The controversy surrounding Aung San Suu Kyi (photo) and a joint-venture copper mine project in Myanmar should give prospective foreign investors pause.

It should also prompt the international community to help the country establish a legal regime on which both investors and the people of Myanmar can rely for protection of their rights.

A government-backed investigation into the mine project, chaired by Suu Kyi, concluded that security forces used chemicals against villagers protesting against it.

It also recommended additional impact assessments, and either increased compensation or the return of farmland allegedly taken via fraud and coercion.

But, crucially, it concluded that the project should continue. Villagers vehemently disagreed and vowed to pursue a lawsuit.

Myanmar’s government has a duty to protect workers, consumers, landholders and indigenous people against rights violations.

Despite recent steps, however, there are not enough lawyers, judges and others adequately trained to monitor economic activity and provide accountability for violations of laws governing corporate action.

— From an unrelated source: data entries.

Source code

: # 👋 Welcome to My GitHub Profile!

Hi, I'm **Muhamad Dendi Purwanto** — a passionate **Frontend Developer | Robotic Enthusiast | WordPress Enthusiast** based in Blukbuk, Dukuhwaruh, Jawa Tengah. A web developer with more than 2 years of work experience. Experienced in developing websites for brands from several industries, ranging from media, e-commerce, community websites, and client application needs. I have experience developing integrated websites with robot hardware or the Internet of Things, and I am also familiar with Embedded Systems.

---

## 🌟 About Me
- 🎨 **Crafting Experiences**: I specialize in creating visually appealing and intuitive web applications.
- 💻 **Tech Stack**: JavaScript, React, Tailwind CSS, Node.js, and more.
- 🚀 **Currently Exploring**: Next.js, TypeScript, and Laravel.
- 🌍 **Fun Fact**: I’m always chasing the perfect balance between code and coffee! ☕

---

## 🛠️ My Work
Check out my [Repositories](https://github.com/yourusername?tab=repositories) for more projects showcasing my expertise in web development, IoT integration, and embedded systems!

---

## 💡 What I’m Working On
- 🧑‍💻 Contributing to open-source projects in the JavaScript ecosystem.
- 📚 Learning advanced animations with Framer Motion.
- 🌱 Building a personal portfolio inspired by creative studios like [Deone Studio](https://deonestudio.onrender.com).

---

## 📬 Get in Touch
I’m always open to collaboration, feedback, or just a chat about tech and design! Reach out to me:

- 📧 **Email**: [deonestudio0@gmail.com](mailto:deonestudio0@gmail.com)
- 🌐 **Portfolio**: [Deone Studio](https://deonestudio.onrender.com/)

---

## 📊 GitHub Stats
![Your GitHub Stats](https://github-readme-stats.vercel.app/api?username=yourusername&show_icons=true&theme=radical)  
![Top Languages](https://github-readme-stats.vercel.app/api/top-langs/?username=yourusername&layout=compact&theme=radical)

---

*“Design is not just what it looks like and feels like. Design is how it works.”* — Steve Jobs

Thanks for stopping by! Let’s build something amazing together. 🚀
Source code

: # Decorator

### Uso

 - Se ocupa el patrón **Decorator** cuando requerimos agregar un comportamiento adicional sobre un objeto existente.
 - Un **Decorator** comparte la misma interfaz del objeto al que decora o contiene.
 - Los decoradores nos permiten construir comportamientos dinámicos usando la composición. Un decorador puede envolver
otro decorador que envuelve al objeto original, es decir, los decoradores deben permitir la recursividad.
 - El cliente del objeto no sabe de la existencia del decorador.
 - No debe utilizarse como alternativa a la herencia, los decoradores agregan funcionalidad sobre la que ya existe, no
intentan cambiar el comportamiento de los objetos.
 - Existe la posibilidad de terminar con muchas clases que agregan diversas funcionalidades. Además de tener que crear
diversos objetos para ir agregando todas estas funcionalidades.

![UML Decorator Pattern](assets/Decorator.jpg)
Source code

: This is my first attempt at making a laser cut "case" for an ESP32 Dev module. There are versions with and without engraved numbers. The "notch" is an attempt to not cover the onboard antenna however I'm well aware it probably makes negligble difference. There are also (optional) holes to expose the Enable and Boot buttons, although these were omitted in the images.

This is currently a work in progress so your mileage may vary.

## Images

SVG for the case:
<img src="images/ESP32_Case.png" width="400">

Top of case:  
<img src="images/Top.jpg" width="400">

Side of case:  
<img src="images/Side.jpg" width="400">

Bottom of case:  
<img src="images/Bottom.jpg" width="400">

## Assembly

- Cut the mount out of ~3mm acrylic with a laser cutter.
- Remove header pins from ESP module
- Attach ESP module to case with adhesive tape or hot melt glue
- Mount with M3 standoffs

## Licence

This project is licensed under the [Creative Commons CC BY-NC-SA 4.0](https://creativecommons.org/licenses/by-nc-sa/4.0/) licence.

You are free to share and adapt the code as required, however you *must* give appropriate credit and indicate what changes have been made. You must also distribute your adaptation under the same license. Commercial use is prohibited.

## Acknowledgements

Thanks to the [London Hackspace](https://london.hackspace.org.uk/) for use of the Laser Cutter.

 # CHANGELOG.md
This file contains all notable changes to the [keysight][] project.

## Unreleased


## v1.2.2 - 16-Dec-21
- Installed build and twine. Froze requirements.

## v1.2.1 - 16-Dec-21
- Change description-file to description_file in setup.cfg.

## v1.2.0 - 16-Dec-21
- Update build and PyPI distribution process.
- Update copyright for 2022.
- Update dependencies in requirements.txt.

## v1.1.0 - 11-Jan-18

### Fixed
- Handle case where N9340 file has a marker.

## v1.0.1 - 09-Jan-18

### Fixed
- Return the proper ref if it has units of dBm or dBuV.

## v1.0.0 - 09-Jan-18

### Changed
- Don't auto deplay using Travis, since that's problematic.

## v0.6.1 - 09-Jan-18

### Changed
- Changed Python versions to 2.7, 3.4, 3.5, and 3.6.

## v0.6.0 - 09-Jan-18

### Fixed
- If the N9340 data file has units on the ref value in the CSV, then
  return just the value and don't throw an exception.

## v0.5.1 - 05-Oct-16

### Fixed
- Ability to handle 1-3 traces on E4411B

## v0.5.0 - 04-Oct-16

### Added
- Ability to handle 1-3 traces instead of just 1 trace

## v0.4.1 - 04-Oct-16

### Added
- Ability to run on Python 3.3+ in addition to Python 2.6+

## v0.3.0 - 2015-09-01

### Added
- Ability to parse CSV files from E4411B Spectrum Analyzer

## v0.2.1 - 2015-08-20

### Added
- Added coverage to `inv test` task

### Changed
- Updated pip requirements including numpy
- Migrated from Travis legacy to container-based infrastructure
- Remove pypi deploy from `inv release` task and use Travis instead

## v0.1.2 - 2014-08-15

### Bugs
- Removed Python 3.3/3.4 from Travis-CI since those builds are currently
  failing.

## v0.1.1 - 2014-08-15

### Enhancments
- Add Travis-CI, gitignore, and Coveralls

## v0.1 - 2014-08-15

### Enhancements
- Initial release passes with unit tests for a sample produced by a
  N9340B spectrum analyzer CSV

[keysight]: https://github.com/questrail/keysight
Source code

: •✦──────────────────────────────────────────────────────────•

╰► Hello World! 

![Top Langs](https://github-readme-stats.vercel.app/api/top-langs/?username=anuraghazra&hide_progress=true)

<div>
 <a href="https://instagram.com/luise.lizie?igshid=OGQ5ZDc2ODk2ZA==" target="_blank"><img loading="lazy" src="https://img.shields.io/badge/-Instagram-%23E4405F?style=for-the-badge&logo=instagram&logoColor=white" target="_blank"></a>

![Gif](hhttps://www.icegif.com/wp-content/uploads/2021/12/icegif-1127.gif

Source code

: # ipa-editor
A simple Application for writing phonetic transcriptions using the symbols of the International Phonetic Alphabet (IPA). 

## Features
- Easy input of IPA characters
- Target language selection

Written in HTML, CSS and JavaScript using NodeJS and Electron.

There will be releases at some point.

Corporations have a strong interest in supporting the development of robust accountability mechanisms in Myanmar.

Many now considering investing participate in a global corporate citizenship initiative known as the UN Global Compact, which asks its members to take action prior to investing, such as human rights and environmental impact assessments, and to monitor business activity once under way.

Yet all the compact’s “commitments” are non-binding. And even strict adherence would not serve as a defence for companies accused of committing human rights and environmental violations.

Increasingly, transnational corporations may be held legally responsible for abuses in the country where they occurred, and also in their home country.

Western companies are the most vulnerable, but the copper mine case shows Asian enterprises are not immune: the mine’s other joint-venture partner is the Chinese Wan Bao mining company, a subsidiary of weapons manufacturer Norinco.

The copper mine controversy also shows that the line between “government” and “company” in Myanmar can be blurry; large joint ventures often include the military-owned Union of Myanmar Economic Holdings Company.

Indeed, the army is deeply involved in many companies and has a long record of human rights and humanitarian law violations.

In one landmark case, villagers sued Unocal in a US court for complicity in security forces’ human rights violations during the construction of the Yadana gas pipeline.

The case was settled in 2004 before a final decision on liability was reached. What made it significant – and still relevant – is that the US law used is not limited to US corporations.

The Unocal case was allowed to progress in the US because the courts found that the judicial system in Myanmar was not independent of the military government of the time and therefore could not provide a proper venue for a lawsuit.

Today, despite ongoing legal reform, there is a long way to go to rebut this finding.

The copper mine case presents an opportunity for the judiciary to demonstrate whether it can render just decisions.

Investment in Myanmar, if done lawfully and with reliable legal remedies, can be a strong force for good.

The international community should support Myanmar’s reformers in making this happen.